STATEMENT OF SENATOR JOHN B. BREAUX

Senator BREAUX. Thank you, Mr. Chairman. I am delighted to join with you in participating in this hearing. I am glad the charts have cleared up how the Agency operates. I am not sure it is totally clear yet. Today, after reading that chart, it looks like how Congress operates, which is not very clear at all. [Laughter.]

But I think it is important that we look at the agencies that we have jurisdiction over, particularly in the area of retirement security. The average American probably has never heard of a corporation called the Pension Benefit Guaranty Corporation. Most Americans would not be able to tell you what that Agency does. But for millions of Americans who rely on the Pension Benefit Guaranty Corporation for a check every month, they certainly understand it and know how important it is to their daily lives. They are dependent on it.
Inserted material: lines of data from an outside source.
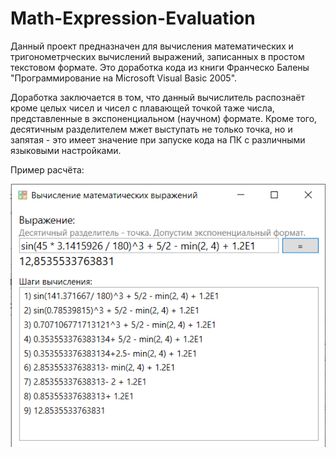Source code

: # Math-Expression-Evaluation

Данный проект предназначен для вычисления математических и тригонометрческих вычислений выражений, записанных в простом текстовом формате. Это доработка кода из книги Франческо Балены "Программирование на Microsoft Visual Basic 2005".

Доработка заключается в том, что данный вычислитель распознаёт кроме целых чисел и чисел с плавающей точкой таже числа, представленные в экспоненциальном (научном) формате. Кроме того, десятичным разделителем мжет выступать не только точка, но и запятая - это имеет значение при запуске кода на ПК с различными языковыми настройками.

Пример расчёта:

![Пример работы вычислителя математических выражений](eval.png)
In my own State of Louisiana, as an example, there are 302 plans, I think, that pay premiums to cover over a half a million participants just in my State of Louisiana. This is a corporation that manages millions and millions of dollars and serves a very critical purpose for a large number of Americans. And I think, therefore, it is appropriate and proper that this committee, in particular, which has taken the leadership I think in so many areas dealing with retirement and pension benefits and issues of particular concern to the elderly in our country, that it is appropriate that we have this oversight committee.

I think the executive director, Mr. Strauss, would be the first to admit that any agency in Government, indeed, can always do better than they have. And what we look for is a trend line of improving performance in serving the American public. I think it is important for this Agency, this Corporation, to know that Congress is looking at their operations and want to ensure that the movement is in the right direction in order to continue to improve services. And I think over the past years there has been an improvement in the quality of the services to the American people. This is an issue that is far too important to take lightly. Pensions are the life blood of many families in America. So we have to continue to do a better job than we did in the previous year.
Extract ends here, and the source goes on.